(Action item): Could the lines from the start of the data through the line with "This is a case" be set down exactly, with no pictures among them?

Rendered images with source text
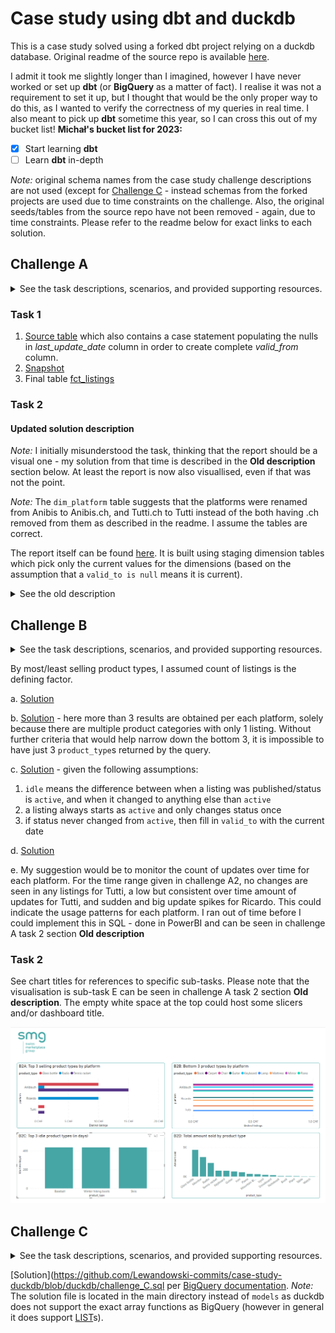 # Case study using dbt and duckdb
This is a case study solved using a forked dbt project relying on a duckdb database. Original readme of the source repo is available [here](https://github.com/dbt-labs/jaffle_shop_duckdb).

I admit it took me slightly longer than I imagined, however I have never worked or set up **dbt** (or **BigQuery** as a matter of fact). I realise it was not a requirement to set it up, but I thought that would be the only proper way to do this, as I wanted to verify the correctness of my queries in real time. I also meant to pick up **dbt** sometime this year, so I can cross this out of my bucket list!
**Michał's bucket list for 2023:**
- [x] Start learning **dbt**
- [ ] Learn **dbt** in-depth

*Note:* original schema names from the case study challenge descriptions are not used (except for [Challenge C](#challenge-c) - instead schemas from the forked projects are used due to time constraints on the challenge. Also, the original seeds/tables from the source repo have not been removed - again, due to time constraints. Please refer to the readme below for exact links to each solution.

## Challenge A

<details>
    <summary> See the task descriptions, scenarios, and provided supporting resources. </summary>
  
- Scenario 1: As a business intelligence developer, I would like to "look back in time" at previous data states of the ‘general_marketplaces.cln_listings’ table. While some source data systems are built in a way that makes accessing historical data possible, this is not the case here: this table has only current data state. In order to record changes to this mutable table over time, it is necessary to use a mechanism to do so.
    
- Task 1 (1.5 Points): Create or describe a mechanism/script to register each data change (snapshot of end of day) from the clean table ‘general_marketplaces.cln_listings’ into the fact table ‘general_marketplaces.fct_listings’ for each day of the interval considering validity of the records (SCD type 2).
    
- Supporting Resources 1: Kimball documentation and dbt documentation (not mandatory to use dbt, a simple sql script can have the job done*).
Kimball SCD type 2 https://www.kimballgroup.com/data-warehouse-business-intelligence-resources/kimball-techniques/dimensional-modeling-techniques/type-2/#:~:text=Slowly%20changing%20dimension%20type%202,multiple%20rows%20describing%20each%20member.
dbt incremental model https://docs.getdbt.com/docs/build/incremental-models#about-incremental_strategy
dbt snapshot https://docs.getdbt.com/docs/build/snapshots

- Scenario 2: As a business intelligence developer, I would like to see all the listings (classifieds) changes on a daily basis for each platform in order to track its evolution and answer business questions.
    
- Task 2 (1.5 Points): Create a report for the period from Dec. 2021 to Jan. 2022 (2 months). Also consider clean-up/mapping data changes that occurred during this period, for example related to platform re-naming recorded in the dimensional table ‘general_marketplaces.dim_platform’.
    
- Supporting Resources 2: Spreadsheet with flat dataset to be used for the report OR CSV files with star schema dataset to check for modifications on the tables and data analysis.
</details>
    
### Task 1

1. [Source table](https://github.com/Lewandowski-commits/case-study-duckdb/blob/duckdb/models/staging/stg_cln_listings.sql) which also contains a case statement populating the nulls in *last_update_date* column in order to create complete *valid_from* column.
2. [Snapshot](https://github.com/Lewandowski-commits/case-study-duckdb/blob/duckdb/snapshots/snapshot_fct_listings.sql) 
3. Final table [fct_listings](https://github.com/Lewandowski-commits/case-study-duckdb/blob/duckdb/models/fct_listings.sql)

### Task 2
#### Updated solution description
*Note:* I initially misunderstood the task, thinking that the report should be a visual one - my solution from that time is described in the **Old description** section below. At least the report is now also visuallised, even if that was not the point.

*Note:* The `dim_platform` table suggests that the platforms were renamed from Anibis to Anibis.ch, and Tutti.ch to Tutti instead of the both having .ch removed from them as described in the readme. I assume the tables are correct.

The report itself can be found [here](https://github.com/Lewandowski-commits/case-study-duckdb/blob/duckdb/models/challenge_a2.sql). It is built using staging dimension tables which pick only the current values for the dimensions (based on the assumption that a `valid_to is null` means it is current).

<details>
    <summary>See the old description</summary>
    
Given the time restrictions, I chose to create the report in PowerBI, which I am familiar with, instead of Looker. After many unsuccessful tries to connect the duckdb to PowerBI, I decided to ingest the data directly from the files, and not using duckdb.


The report [file](https://github.com/Lewandowski-commits/case-study-duckdb/blob/duckdb/Challenge%20A2%2BB2.pbix) can be downloaded from the repo and viewed in PowerBI desktop, or you can check out a screenshot of it below.

![report screenshot](https://github.com/Lewandowski-commits/case-study-duckdb/blob/duckdb/images/Challenge_A2_Screenshot.png)
</details>

## Challenge B

<details>
    
<summary> See the task descriptions, scenarios, and provided supporting resources. </summary>
- Scenario: Swiss Marketplace Group (SMG) wants to analyse its general listings (classifieds) data to determine which product types are the most popular and which ones are idle. The company wants to use this information to make decisions about which product types they should invest in different ways of promoting (idle listings).
    
- Task 1 (2.5 Points): Write a script/query that shows the following information:
a) The top 3 selling product types by platform.
b) The bottom 3 selling product types by platform.
c) The top 3 idle product types (amount of days).
d) The total amount sold by product type (monetary value rounded to two decimals).
e) Any other insights you could learn from the data that would be useful for the company to know.
    
- Supporting Resources 1: Given that you completed the Challenge A Task 2, you can use the created report output as a start.
    
- Task 2 (2.5 Points): Create data visualizations (charts or/and dashboards) that can be used to explain the results of task 1 (a,b,c,d,e).
a) The top 3 selling product types by platform.
b) The bottom 3 selling product types by platform.
c) The top 3 idle product types (amount of days).
d) The total amount sold by product type (monetary value rounded to two decimals).
e) Any other insights you could learn from the data that would be useful for the company to know.
    
- Supporting Resources 2: Given that you completed the Challenge B Task 1, you can use the results (a,b,c,d,e) as an input data for the visualizations OR you can use the CSV file (challenge_B_task_02_flat_dataset) as a fall-back mechanism to create your data visualizations in case you could not complete Task 1 in time.

</details>

By most/least selling product types, I assumed count of listings is the defining factor.

a. [Solution](https://github.com/Lewandowski-commits/case-study-duckdb/blob/duckdb/models/challenge_b1a.sql)

b. [Solution](https://github.com/Lewandowski-commits/case-study-duckdb/blob/duckdb/models/challenge_b1b.sql) - here more than 3 results are obtained per each platform, solely because there are multiple product categories with only 1 listing. Without further criteria that would help narrow down the bottom 3, it is impossible to have just 3 `product_type`s returned by the query.

c. [Solution](https://github.com/Lewandowski-commits/case-study-duckdb/blob/duckdb/models/challenge_b1c.sql) - given the following assumptions:
1. `idle` means the difference between when a listing was published/status is `active`, and when it changed to anything else than `active`
2. a listing always starts as `active` and only changes status once
3. if status never changed from `active`, then fill in `valid_to` with the current date

d. [Solution](https://github.com/Lewandowski-commits/case-study-duckdb/blob/duckdb/models/challenge_b1d.sql)

e. My suggestion would be to monitor the count of updates over time for each platform. For the time range given in challenge A2, no changes are seen in any listings for Tutti, a low but consistent over time amount of updates for Tutti, and sudden and big update spikes for Ricardo. This could indicate the usage patterns for each platform. I ran out of time before I could implement this in SQL - done in PowerBI and can be seen in challenge A task 2 section **Old description**

### Task 2

See chart titles for references to specific sub-tasks. Please note that the visualisation is sub-task E can be seen in challenge A task 2 section **Old description**. The empty white space at the top could host some slicers and/or dashboard title.

![report screenshot](https://github.com/Lewandowski-commits/case-study-duckdb/blob/duckdb/images/Challenge_B2_Screenshot.png)

## Challenge C
<details>
    
<summary> See the task descriptions, scenarios, and provided supporting resources. </summary>   
- Scenario 1: The fact table ‘general_marketplaces.fct_listings’ is the central part of a star schema and contains periodic snapshots of listings (classifieds). This table is partitioned on the listing_date_key column and is clustered on the platform_id, product_type_id, status_id and user_id columns. The dimensional table ‘general_marketplaces.dim_user’ contains granular information about user location. The dimensional table ‘general_marketplaces.dim_product_type’ contains granular information about product type tags.
    
- Task 1 (2 Points): Please write a SQL script using BigQuery syntax that shows the top 3 countries by number of listings with the product type having the black color for product type tag.
    
- Supporting Resources 1: Entity Relationship Diagram (ERD - entity_relationship_diagram.jpg) and BigQuery Syntax documentation.
    
- Pre-requisites 1: If you have never used BigQuery, please check how to manipulate the RECORD and REPEATED columns:
For the RECORD column, a.k.a. STRUCT fields: you can query the ‘location.city’ column as follow:
SELECT location.city FROM ‘general_marketplaces.dim_user`
For REPEATED columns, a.k.a. ARRAY columns:
https://cloud.google.com/bigquery/docs/reference/standard-sql/arrays
[OPTIONAL] For an overall documentation about the BigQuery queries syntax:
https://cloud.google.com/bigquery/docs/reference/standard-sql/query-syntax
    
</details>

[Solution](https://github.com/Lewandowski-commits/case-study-duckdb/blob/duckdb/challenge_C.sql per [BigQuery documentation](https://cloud.google.com/bigquery/docs/reference/standard-sql/arrays#scanning_for_values_that_satisfy_a_condition).
*Note:* The solution file is located in the main directory instead of `models` as duckdb does not support the exact array functions as BigQuery (however in general it does support [LIST](https://duckdb.org/docs/sql/data_types/list.html)s).
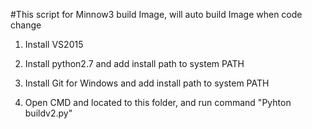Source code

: #This script for Minnow3 build Image, will auto build Image when code change

1. Install VS2015

2. Install python2.7 and add install path to system PATH

3. Install Git for Windows and add install path to system PATH

4. Open CMD and located to this folder, and run command "Pyhton buildv2.py"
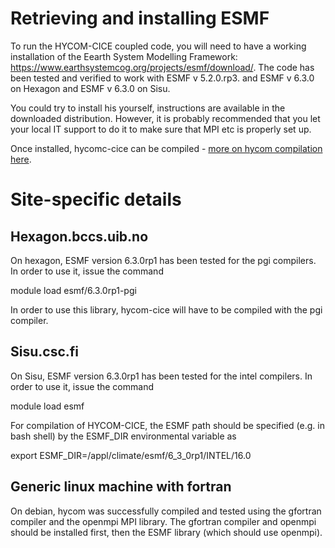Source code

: # Retrieving and installing ESMF

To run the HYCOM-CICE coupled code, you will need to have a working installation
of the Eearth System Modelling Framework:
https://www.earthsystemcog.org/projects/esmf/download/. The code has been tested
and verified to work with ESMF v 5.2.0.rp3. and ESMF v 6.3.0 on Hexagon and ESMF v 6.3.0 on Sisu.

You could try to install his yourself, instructions are available in the downloaded distribution. 
However, it is probably recommended that you let your local IT support to do it
to make sure that MPI etc is properly set up.

Once installed, hycomc-cice can be compiled - [more on hycom compilation here](./HYCOM-CICE-compilation.md).

# Site-specific details

## Hexagon.bccs.uib.no

On hexagon, ESMF version 6.3.0rp1 has been tested for the pgi compilers. In
order to use it, issue the command

module load esmf/6.3.0rp1-pgi

In order to use this library, hycom-cice will have to be compiled with the pgi
compiler. 

## Sisu.csc.fi
On Sisu, ESMF version 6.3.0rp1 has been tested for the intel compilers. In order to use it, issue the command

module load esmf

For compilation of HYCOM-CICE, the ESMF path should be specified (e.g. in bash shell) by the ESMF_DIR environmental variable as

export ESMF_DIR=/appl/climate/esmf/6_3_0rp1/INTEL/16.0

## Generic linux machine with fortran

On debian, hycom was successfully compiled and tested  using the gfortran compiler and the
openmpi MPI library. The gfortran compiler and openmpi should be installed
first, then the ESMF library (which should use openmpi).

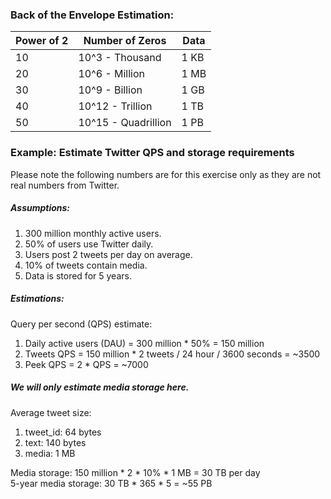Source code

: ### Back of the Envelope Estimation:
| Power of 2 | Number of Zeros     | Data |
|------------|---------------------|------|
| 10         | 10^3 - Thousand     | 1 KB |
| 20         | 10^6 - Million      | 1 MB |
| 30         | 10^9 - Billion      | 1 GB |
| 40         | 10^12 - Trillion    | 1 TB |
| 50         | 10^15 - Quadrillion | 1 PB |

### Example: Estimate Twitter QPS and storage requirements
Please note the following numbers are for this exercise only as they are not real numbers from Twitter. <br/>

##### Assumptions:

1. 300 million monthly active users.
2. 50% of users use Twitter daily.
3. Users post 2 tweets per day on average.
4. 10% of tweets contain media.
5. Data is stored for 5 years.

##### Estimations:

Query per second (QPS) estimate:
1. Daily active users (DAU) = 300 million * 50% = 150 million
2. Tweets QPS = 150 million * 2 tweets / 24 hour / 3600 seconds = ~3500
3. Peek QPS = 2 * QPS = ~7000

##### We will only estimate media storage here.
Average tweet size: <br/>
1. tweet_id: 64 bytes
2. text: 140 bytes
3. media: 1 MB

Media storage: 150 million * 2 * 10% * 1 MB = 30 TB per day <br/>
5-year media storage: 30 TB * 365 * 5 = ~55 PB <br/>

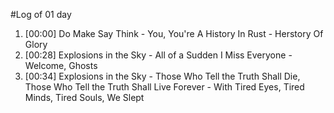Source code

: #Log of 01 day

1. [00:00] Do Make Say Think - You, You're A History In Rust - Herstory Of Glory
1. [00:28] Explosions in the Sky - All of a Sudden I Miss Everyone - Welcome, Ghosts
1. [00:34] Explosions in the Sky - Those Who Tell the Truth Shall Die, Those Who Tell the Truth Shall Live Forever - With Tired Eyes, Tired Minds, Tired Souls, We Slept
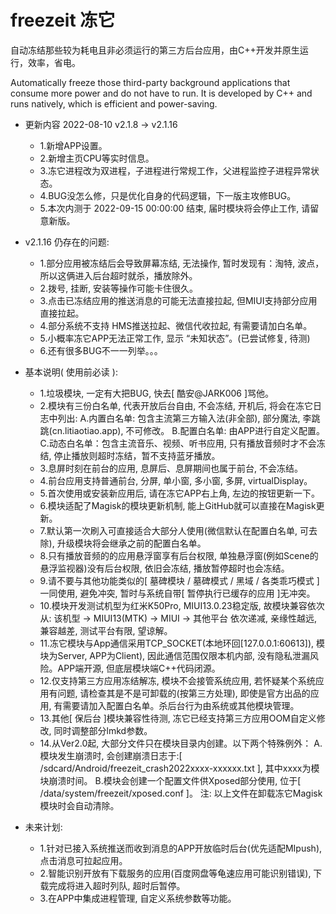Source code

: # freezeit 冻它

自动冻结那些较为耗电且非必须运行的第三方后台应用，由C++开发并原生运行，效率，省电。

Automatically freeze those third-party background applications that consume more power and do not have to run. It is developed by C++ and runs natively, which is efficient and power-saving.


- 更新内容 2022-08-10 v2.1.8 -> v2.1.16
  - 1.新增APP设置。
  - 2.新增主页CPU等实时信息。
  - 3.冻它进程改为双进程，子进程进行常规工作，父进程监控子进程异常状态。
  - 4.BUG没怎么修，只是优化自身的代码逻辑，下一版主攻修BUG。
  - 5.本次内测于 2022-09-15 00:00:00 结束, 届时模块将会停止工作, 请留意新版。

- v2.1.16 仍存在的问题: 
  - 1.部分应用被冻结后会导致屏幕冻结, 无法操作, 暂时发现有：淘特, 波点，所以这俩进入后台超时就杀，播放除外。
  - 2.拨号, 挂断, 安装等操作可能卡住很久。
  - 3.点击已冻结应用的推送消息的可能无法直接拉起, 但MIUI支持部分应用直接拉起。
  - 4.部分系统不支持 HMS推送拉起、微信代收拉起, 有需要请加白名单。
  - 5.小概率冻它APP无法正常工作, 显示 “未知状态”。(已尝试修复, 待测)
  - 6.还有很多BUG不一一列举。。。

- 基本说明( 使用前必读 ): 
  - 1.垃圾模块, 一定有大把BUG, 快去[ 酷安@JARK006 ]骂他。
  - 2.模块有三份白名单, 代表开放后台自由, 不会冻结, 开机后, 将会在冻它日志中列出: 
      A.内置白名单: 包含主流第三方输入法(非全部), 部分魔法, 李跳跳(cn.litiaotiao.app), 不可修改。
      B.配置白名单: 由APP进行自定义配置。
      C.动态白名单：包含主流音乐、视频、听书应用, 只有播放音频时才不会冻结, 停止播放则超时冻结，暂不支持蓝牙播放。
  - 3.息屏时刻在前台的应用, 息屏后、息屏期间也属于前台, 不会冻结。
  - 4.前台应用支持普通前台, 分屏, 单小窗, 多小窗, 多屏, virtualDisplay。
  - 5.首次使用或安装新应用后, 请在冻它APP右上角, 左边的按钮更新一下。
  - 6.模块适配了Magisk的模块更新机制, 能上GitHub就可以直接在Magisk更新。
  - 7.默认第一次刷入可直接适合大部分人使用(微信默认在配置白名单, 可去除), 升级模块将会继承之前的配置白名单。
  - 8.只有播放音频的的应用悬浮窗享有后台权限, 单独悬浮窗(例如Scene的悬浮监视器)没有后台权限, 依旧会冻结, 播放暂停超时也会冻结。
  - 9.请不要与其他功能类似的[ 墓碑模块 / 墓碑模式 / 黑域 / 各类乖巧模式 ]一同使用, 避免冲突, 暂时与系统自带[ 暂停执行已缓存的应用 ]无冲突。
  - 10.模块开发测试机型为红米K50Pro, MIUI13.0.23稳定版, 故模块兼容依次从: 该机型 -> MIUI13(MTK) -> MIUI -> 其他平台 依次递减, 亲缘性越远, 兼容越差, 测试平台有限, 望谅解。
  - 11.冻它模块与App通信采用TCP_SOCKET(本地环回[127.0.0.1:60613]), 模块为Server, APP为Client), 因此通信范围仅限本机内部, 没有隐私泄漏风险。APP端开源, 但底层模块端C++代码闭源。
  - 12.仅支持第三方应用冻结解冻, 模块不会接管系统应用, 若怀疑某个系统应用有问题, 请检查其是不是可卸载的(按第三方处理), 即使是官方出品的应用, 有需要请加入配置白名单。杀后台行为由系统或其他模块管理。
  - 13.其他[ 保后台 ]模块兼容性待测, 冻它已经支持第三方应用OOM自定义修改, 同时调整部分lmkd参数。
  - 14.从Ver2.0起, 大部分文件只在模块目录内创建。以下两个特殊例外：
      A.模块发生崩溃时, 会创建崩溃日志于:[ /sdcard/Android/freezeit_crash2022xxxx-xxxxxx.txt ], 其中xxxx为模块崩溃时间。
      B.模块会创建一个配置文件供Xposed部分使用, 位于[ /data/system/freezeit/xposed.conf ]。
      注: 以上文件在卸载冻它Magisk模块时会自动清除。

- 未来计划: 
  - 1.针对已接入系统推送而收到消息的APP开放临时后台(优先适配MIpush), 点击消息可拉起应用。
  - 2.智能识别开放有下载服务的应用(百度网盘等龟速应用可能识别错误), 下载完成将进入超时列队, 超时后暂停。
  - 3.在APP中集成进程管理, 自定义系统参数等功能。
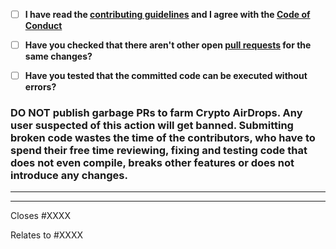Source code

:<!-- Provide a general summary of your changes in the title above -->

- [ ] **I have read the [contributing guidelines](https://github.com/marticliment/WingetUI/blob/main/CONTRIBUTING.md#coding) and I agree with the [Code of Conduct](https://github.com/marticliment/WingetUI/blob/main/CODE_OF_CONDUCT.md)**
- [ ] **Have you checked that there aren't other open [pull requests](https://github.com/marticliment/WingetUI/pulls) for the same changes?**
- [ ] **Have you tested that the committed code can be executed without errors?**


### DO NOT publish garbage PRs to farm Crypto AirDrops. Any user suspected of this action will get banned. Submitting broken code wastes the time of the contributors, who have to spend their free time reviewing, fixing and testing code that does not even compile, breaks other features or does not introduce any changes.


-----

<!-- optionally, explain here about the committed code -->

-----
<!-- insert below the issue number (if applicable) -->

Closes #XXXX
<!-- or -->
Relates to #XXXX
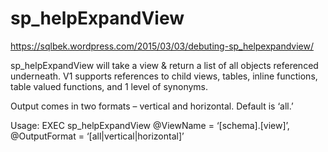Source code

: # sp_helpExpandView
https://sqlbek.wordpress.com/2015/03/03/debuting-sp_helpexpandview/

sp_helpExpandView will take a view & return a list of all objects referenced underneath. V1 supports references to child views, tables, inline functions, table valued functions, and 1 level of synonyms.

Output comes in two formats – vertical and horizontal.  Default is ‘all.’

Usage:
EXEC sp_helpExpandView
@ViewName = ‘[schema].[view]’,
@OutputFormat = ‘[all|vertical|horizontal]’
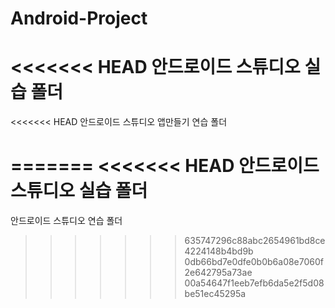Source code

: # Android-Project
<<<<<<< HEAD
안드로이드 스튜디오 실습 폴더
=======
<<<<<<< HEAD
안드로이드 스튜디오 앱만들기 연습 폴더

=======
<<<<<<< HEAD
안드로이드 스튜디오 실습 폴더
=======
안드로이드 스튜디오 연습 폴더
>>>>>>> 635747296c88abc2654961bd8ce4224148b4bd9b
>>>>>>> 0db66bd7e0dfe0b0b6a08e7060f2e642795a73ae
>>>>>>> 00a54647f1eeb7efb6da5e2f5d08be51ec45295a
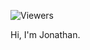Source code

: ![Viewers](https://img.shields.io/endpoint?color=blue&label=viewers&url=https%3A%2F%2Fhits.dwyl.com%2Fmonlih%2Fmonlih.json)

Hi, I'm Jonathan.
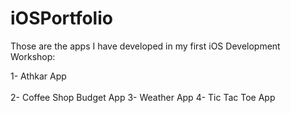 # iOSPortfolio
Those are the apps I have developed in my first iOS Development Workshop:

1- Athkar App
<br><br/>
2- Coffee Shop Budget App
3- Weather App
4- Tic Tac Toe App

(Task output):
 # Case study using dbt and duckdb
This is a case study solved using a forked dbt project relying on a duckdb database. Original readme of the source repo is available [here](https://github.com/dbt-labs/jaffle_shop_duckdb).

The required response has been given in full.